第11話 無属性魔力

 ラ・ディオスとの戦いの翌日、スノウドロップはスティーブンと共にフェイトブレーカーとの合流地点へと向かった。予定通りならば前世の記憶を思い出したルーシーを連れてくるはずだ。

 しかしいざ合流地点についてみるといるのはフェイトブレーカーのみでルーシーの姿はなかった。

 

 記憶が蘇る時期がずれたかとスノウドロップは思った。

 だがそうではなさそうだった。フェイトブレーカーの青ざめた顔を見れば明白だ。


「ルーシーの前世の記憶が封じられたわ。解除を試みたけど、私が持つアーティファクトでは無理だった」


 先の戦いで死者を出さずに勝利した。しかし、味方を一人封じられてしまった。

 このようなひっ迫した状況において、スティーブンの協力はますます必要だ。

 

「協力してくれると言うのならぜひともお願いしたいわ。でも、どうして並行世界調査期間という組織は運命改変に協力するの?」


 感謝の言葉を伝えつつも、フェイトブレーカーの目にはスティーブンに対する警戒の色があった。

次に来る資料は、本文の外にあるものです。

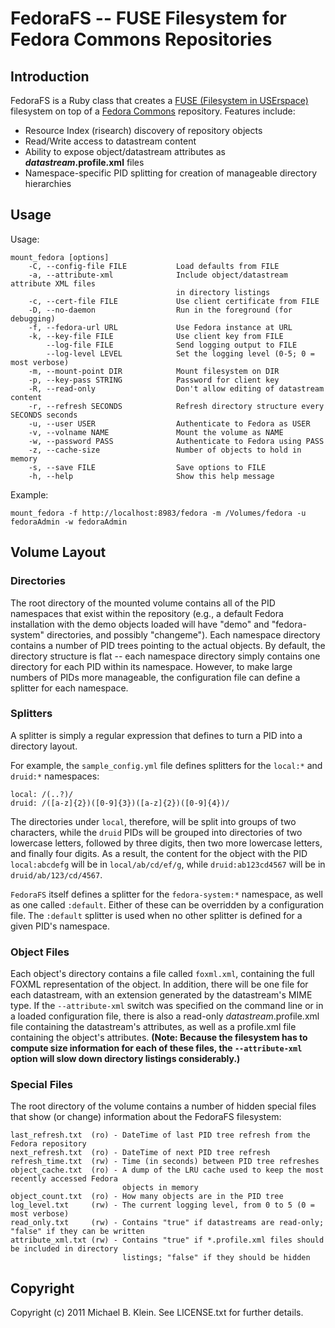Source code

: # FedoraFS -- FUSE Filesystem for Fedora Commons Repositories

## Introduction

FedoraFS is a Ruby class that creates a [FUSE (Filesystem in USErspace)](http://fuse.sourceforce.net/) filesystem on top of 
a [Fedora Commons](http://fedora-commons.org/) repository. Features include:

* Resource Index (risearch) discovery of repository objects
* Read/Write access to datastream content
* Ability to expose object/datastream attributes as __*datastream*.profile.xml__ files
* Namespace-specific PID splitting for creation of manageable directory hierarchies

## Usage

Usage:

    mount_fedora [options]
        -C, --config-file FILE           Load defaults from FILE
        -a, --attribute-xml              Include object/datastream attribute XML files
                                         in directory listings
        -c, --cert-file FILE             Use client certificate from FILE
        -D, --no-daemon                  Run in the foreground (for debugging)
        -f, --fedora-url URL             Use Fedora instance at URL
        -k, --key-file FILE              Use client key from FILE
            --log-file FILE              Send logging output to FILE
            --log-level LEVEL            Set the logging level (0-5; 0 = most verbose)
        -m, --mount-point DIR            Mount filesystem on DIR
        -p, --key-pass STRING            Password for client key
        -R, --read-only                  Don't allow editing of datastream content
        -r, --refresh SECONDS            Refresh directory structure every SECONDS seconds
        -u, --user USER                  Authenticate to Fedora as USER
        -v, --volname NAME               Mount the volume as NAME
        -w, --password PASS              Authenticate to Fedora using PASS
        -z, --cache-size                 Number of objects to hold in memory
        -s, --save FILE                  Save options to FILE
        -h, --help                       Show this help message

Example:

    mount_fedora -f http://localhost:8983/fedora -m /Volumes/fedora -u fedoraAdmin -w fedoraAdmin

## Volume Layout

### Directories

The root directory of the mounted volume contains all of the PID namespaces that exist within the repository (e.g.,
a default Fedora installation with the demo objects loaded will have "demo" and "fedora-system" directories, and
possibly "changeme"). Each namespace directory contains a number of PID trees pointing to the actual objects. By
default, the directory structure is flat -- each namespace directory simply contains one directory for each PID within
its namespace. However, to make large numbers of PIDs more manageable, the configuration file can define a splitter for
each namespace.

### Splitters

A splitter is simply a regular expression that defines to turn a PID into a directory layout.

For example, the `sample_config.yml` file defines splitters for the `local:*` and `druid:*` namespaces:

    local: /(..?)/
    druid: /([a-z]{2})([0-9]{3})([a-z]{2})([0-9]{4})/
    
The directories under `local`, therefore, will be split into groups of two characters, while the `druid` PIDs will
be grouped into directories of two lowercase letters, followed by three digits, then two more lowercase letters, and
finally four digits. As a result, the content for the object with the PID `local:abcdefg` will be in `local/ab/cd/ef/g`,
while `druid:ab123cd4567` will be in `druid/ab/123/cd/4567`.

`FedoraFS` itself defines a splitter for the `fedora-system:*` namespace, as well as one called `:default`. Either of 
these can be overridden by a configuration file. The `:default` splitter is used when no other splitter is defined for 
a given PID's namespace.

### Object Files

Each object's directory contains a file called `foxml.xml`, containing the full FOXML representation of the object. In 
addition, there will be one file for each datastream, with an extension generated by the datastream's MIME type. If the
`--attribute-xml` switch was specified on the command line or in a loaded configuration file, there is also a read-only
*datastream*.profile.xml file containing the datastream's attributes, as well as a profile.xml file containing the object's
attributes. **(Note: Because the filesystem has to compute size information for each of these files, the `--attribute-xml` 
option will slow down directory listings considerably.)**

### Special Files

The root directory of the volume contains a number of hidden special files that show (or change) information about the
FedoraFS filesystem:

    last_refresh.txt  (ro) - DateTime of last PID tree refresh from the Fedora repository
    next_refresh.txt  (ro) - DateTime of next PID tree refresh
    refresh_time.txt  (rw) - Time (in seconds) between PID tree refreshes
    object_cache.txt  (ro) - A dump of the LRU cache used to keep the most recently accessed Fedora
                             objects in memory
    object_count.txt  (ro) - How many objects are in the PID tree
    log_level.txt     (rw) - The current logging level, from 0 to 5 (0 = most verbose)
    read_only.txt     (rw) - Contains "true" if datastreams are read-only; "false" if they can be written
    attribute_xml.txt (rw) - Contains "true" if *.profile.xml files should be included in directory
                             listings; "false" if they should be hidden

## Copyright

Copyright (c) 2011 Michael B. Klein. See LICENSE.txt for further details.

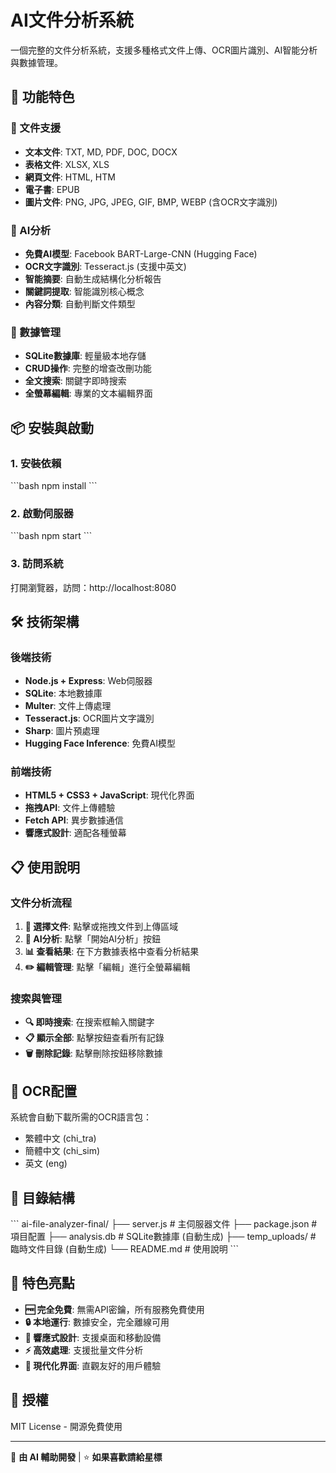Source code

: # AI文件分析系統

一個完整的文件分析系統，支援多種格式文件上傳、OCR圖片識別、AI智能分析與數據管理。

## 🚀 功能特色

### 📁 文件支援
- **文本文件**: TXT, MD, PDF, DOC, DOCX
- **表格文件**: XLSX, XLS  
- **網頁文件**: HTML, HTM
- **電子書**: EPUB
- **圖片文件**: PNG, JPG, JPEG, GIF, BMP, WEBP (含OCR文字識別)

### 🤖 AI分析
- **免費AI模型**: Facebook BART-Large-CNN (Hugging Face)
- **OCR文字識別**: Tesseract.js (支援中英文)
- **智能摘要**: 自動生成結構化分析報告
- **關鍵詞提取**: 智能識別核心概念
- **內容分類**: 自動判斷文件類型

### 💾 數據管理
- **SQLite數據庫**: 輕量級本地存儲
- **CRUD操作**: 完整的增查改刪功能
- **全文搜索**: 關鍵字即時搜索
- **全螢幕編輯**: 專業的文本編輯界面

## 📦 安裝與啟動

### 1. 安裝依賴
\`\`\`bash
npm install
\`\`\`

### 2. 啟動伺服器
\`\`\`bash
npm start
\`\`\`

### 3. 訪問系統
打開瀏覽器，訪問：http://localhost:8080

## 🛠️ 技術架構

### 後端技術
- **Node.js + Express**: Web伺服器
- **SQLite**: 本地數據庫
- **Multer**: 文件上傳處理
- **Tesseract.js**: OCR圖片文字識別
- **Sharp**: 圖片預處理
- **Hugging Face Inference**: 免費AI模型

### 前端技術
- **HTML5 + CSS3 + JavaScript**: 現代化界面
- **拖拽API**: 文件上傳體驗
- **Fetch API**: 異步數據通信
- **響應式設計**: 適配各種螢幕

## 📋 使用說明

### 文件分析流程
1. **📂 選擇文件**: 點擊或拖拽文件到上傳區域
2. **🤖 AI分析**: 點擊「開始AI分析」按鈕
3. **📊 查看結果**: 在下方數據表格中查看分析結果
4. **✏️ 編輯管理**: 點擊「編輯」進行全螢幕編輯

### 搜索與管理
- **🔍 即時搜索**: 在搜索框輸入關鍵字
- **📋 顯示全部**: 點擊按鈕查看所有記錄
- **🗑️ 刪除記錄**: 點擊刪除按鈕移除數據

## 🔧 OCR配置

系統會自動下載所需的OCR語言包：
- 繁體中文 (chi_tra)
- 簡體中文 (chi_sim)  
- 英文 (eng)

## 📂 目錄結構

\`\`\`
ai-file-analyzer-final/
├── server.js          # 主伺服器文件
├── package.json        # 項目配置
├── analysis.db         # SQLite數據庫 (自動生成)
├── temp_uploads/       # 臨時文件目錄 (自動生成)
└── README.md          # 使用說明
\`\`\`

## 🌟 特色亮點

- **🆓 完全免費**: 無需API密鑰，所有服務免費使用
- **🔒 本地運行**: 數據安全，完全離線可用
- **📱 響應式設計**: 支援桌面和移動設備
- **⚡ 高效處理**: 支援批量文件分析
- **🎨 現代化界面**: 直觀友好的用戶體驗

## 📄 授權

MIT License - 開源免費使用

---

🤖 **由 AI 輔助開發** | ⭐ **如果喜歡請給星標**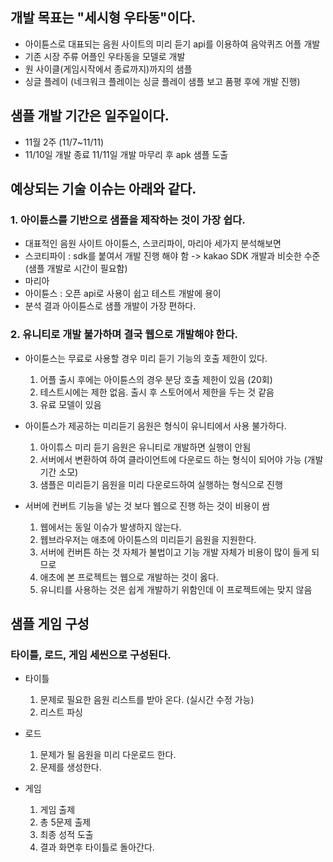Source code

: ## 개발 목표는 "세시형 우타동"이다. 
- 아이튠스로 대표되는 음원 사이트의 미리 듣기 api를 이용하여 음악퀴즈 어플 개발
- 기존 시장 주류 어플인 우타동을 모델로 개발 
- 원 사이클(게임시작에서 종료까지)까지의 샘플
- 싱글 플레이 (네크워크 플레이는 싱글 플레이 샘플 보고 품평 후에 개발 진행)

## 샘플 개발 기간은 일주일이다.
- 11월 2주 (11/7~11/11)
- 11/10일 개발 종료 11/11일 개발 마무리 후 apk 샘플 도출

## 예상되는 기술 이슈는 아래와 같다.

### 1. 아이튠스를 기반으로 샘플을 제작하는 것이 가장 쉽다.
- 대표적인 음원 사이트 아이튠스, 스코리파이, 마리아 세가지 분석해보면 
- 스코티파이 : sdk를 붙여서 개발 진행 해야 함 -> kakao SDK 개발과 비슷한 수준(샘플 개발로 시간이 필요함)
- 마리아
- 아이튠스 : 오픈 api로 사용이 쉽고 테스트 개발에 용이 
- 분석 결과 아이튠스로 샘플 개발이 가장 편하다.

### 2. 유니티로 개발 불가하며 결국 웹으로 개발해야 한다.
- 아이튠스는 무료로 사용할 경우 미리 듣기 기능의 호출 제한이 있다. 
  1) 어플 출시 후에는 아이튠스의 경우 분당 호출 제한이 있음 (20회)
  2) 테스트시에는 제한 없음. 출시 후 스토어에서 제한을 두는 것 같음
  3) 유료 모델이 있음

- 아이튠스가 제공하는 미리듣기 음원은 형식이 유니티에서 사용 불가하다.
  1) 아이튜스 미리 듣기 음원은 유니티로 개발하면 실행이 안됨
  2) 서버에서 변환하여 하여 클라이언트에 다운로드 하는 형식이 되어야 가능 (개발 기간 소모)
  3) 샘플은 미리듣기 음원을 미리 다운로드하여 실행하는 형식으로 진행

- 서버에 컨버트 기능을 넣는 것 보다 웹으로 진행 하는 것이 비용이 쌈
  1) 웹에서는 동일 이슈가 발생하지 않는다. 
  2) 웹브라우저는 애초에 아이튠스의 미리듣기 음원을 지원한다.
  3) 서버에 컨버튼 하는 것 자체가 불법이고 기능 개발 자체가 비용이 많이 들게 되므로 
  4) 애초에 본 프로젝트는 웹으로 개발하는 것이 옳다.
  5) 유니티를 사용하는 것은 쉽게 개발하기 위함인데 이 프로젝트에는 맞지 않음

## 샘플 게임 구성
### 타이틀, 로드, 게임 세씬으로 구성된다. 
- 타이틀 
  1) 문제로 필요한 음원 리스트를 받아 온다.  (실시간 수정 가능)
  2) 리스트 파싱

- 로드
  1) 문제가 될 음원을 미리 다운로드 한다.
  2) 문제를 생성한다.

- 게임  
  1) 게임 출제 
  2) 총 5문제 출제
  3) 최종 성적 도출
  4) 결과 화면후 타이틀로 돌아간다.
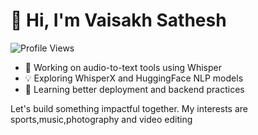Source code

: # 👋 Hi, I'm Vaisakh Sathesh

![Profile Views](https://komarev.com/ghpvc/?username=Vaisakh19&color=green)

- 🔭 Working on audio-to-text tools using Whisper  
- 💡 Exploring WhisperX and HuggingFace NLP models  
- 🌱 Learning better deployment and backend practices

Let's build something impactful together.
My interests are sports,music,photography and video editing 
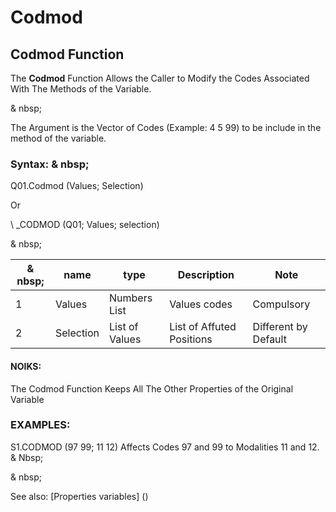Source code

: # Codmod

## Codmod Function

The **Codmod** Function Allows the Caller to Modify the Codes Associated With The Methods of the Variable.

& nbsp;

The Argument is the Vector of Codes (Example: 4 5 99) to be include in the method of the variable.

### Syntax: & nbsp;

Q01.Codmod (Values; Selection)

Or

\ _CODMOD (Q01; Values; selection)

& nbsp;

| & nbsp; | **name** | **type** | **Description** | **Note** |
| --- | --- | --- | --- | --- |
| &#49; | Values ​​| Numbers List | Values ​​codes | Compulsory |
| &#50; | Selection | List of Values ​​| List of Affuted Positions | Different by Default |

#### NOIKS:

The Codmod Function Keeps All The Other Properties of the Original Variable

### EXAMPLES:

S1.CODMOD (97 99; 11 12) Affects Codes 97 and 99 to Modalities 11 and 12. & Nbsp;

& nbsp;

See also: [Properties variables] (<modify Proproprietesdesvariable.md>)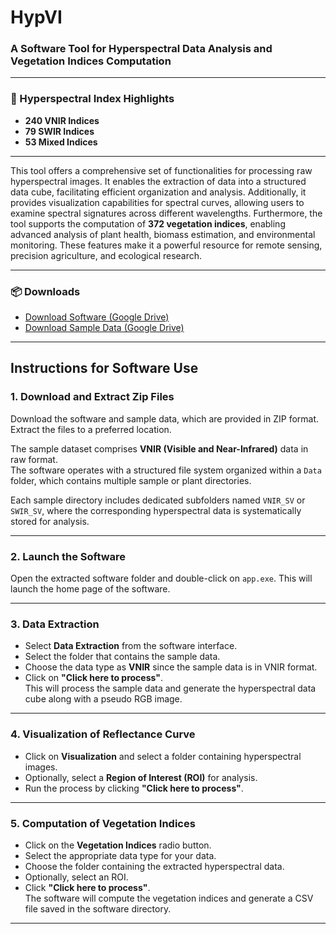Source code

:# HypVI  
### A Software Tool for Hyperspectral Data Analysis and Vegetation Indices Computation  

---

### 🌿 Hyperspectral Index Highlights

- **240 VNIR Indices**  
- **79 SWIR Indices**  
- **53 Mixed Indices**  

---

This tool offers a comprehensive set of functionalities for processing raw hyperspectral images. It enables the extraction of data into a structured data cube, facilitating efficient organization and analysis. Additionally, it provides visualization capabilities for spectral curves, allowing users to examine spectral signatures across different wavelengths. Furthermore, the tool supports the computation of **372 vegetation indices**, enabling advanced analysis of plant health, biomass estimation, and environmental monitoring. These features make it a powerful resource for remote sensing, precision agriculture, and ecological research.

---

### 📦 Downloads

- [Download Software (Google Drive)](https://drive.google.com/file/d/1DaXT93FeKj_sG6wH-KLLhOmI9ATEMbhS/view?usp=sharing)
- [Download Sample Data (Google Drive)](https://drive.google.com/file/d/1wfT7MheEpiAuOlbnc5Tn7uXl0t5Gajqk/view?usp=drive_link)

---

## Instructions for Software Use

### 1. Download and Extract Zip Files

Download the software and sample data, which are provided in ZIP format. Extract the files to a preferred location.

The sample dataset comprises **VNIR (Visible and Near-Infrared)** data in raw format.  
The software operates with a structured file system organized within a `Data` folder, which contains multiple sample or plant directories.

Each sample directory includes dedicated subfolders named `VNIR_SV` or `SWIR_SV`, where the corresponding hyperspectral data is systematically stored for analysis.

---

### 2. Launch the Software

Open the extracted software folder and double-click on `app.exe`. This will launch the home page of the software.

---

### 3. Data Extraction
 
- Select **Data Extraction** from the software interface.  
- Select the folder that contains the sample data.  
- Choose the data type as **VNIR** since the sample data is in VNIR format.  
- Click on **"Click here to process"**.  
  This will process the sample data and generate the hyperspectral data cube along with a pseudo RGB image.

---

### 4. Visualization of Reflectance Curve

- Click on **Visualization** and select a folder containing hyperspectral images.  
- Optionally, select a **Region of Interest (ROI)** for analysis.  
- Run the process by clicking **"Click here to process"**.

---

### 5. Computation of Vegetation Indices

- Click on the **Vegetation Indices** radio button.  
- Select the appropriate data type for your data.  
- Choose the folder containing the extracted hyperspectral data.  
- Optionally, select an ROI.  
- Click **"Click here to process"**.  
  The software will compute the vegetation indices and generate a CSV file saved in the software directory.

---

 無償の善意というものは時に疑われるものだ。スノウドロップも前世では純粋な良心に従っただけの行動を「何を企んでいる」と問い詰めらたことは何度もある。


「並行世界調査機関は第2並行世界の発展のため、他の並行世界に存在する知識や技術の調査を任務としている。内戦阻止に協力するのは、戦火で調査対象が喪失するのを防ぐためだ」


 フェイトブレーカーが値踏みするように見てもスティーブンは平然としていた。


「今は味方がほしいわ、どうか私達に手を貸して」


 フェイトブレーカーが手を差し出す。

 

「もちろん」


 スティーブンとフェイトブレーカーは固く握手を交わした。

 それを見てスノウドロップはホッとする。

 こうして新たな仲間が加わった。とはいえ、しばらくは大きな事件はない。

 小説ではドラゴンに両親を殺されたルーシーは、光属性に覚醒したというのもあって、クルーシブル家に引き取られる。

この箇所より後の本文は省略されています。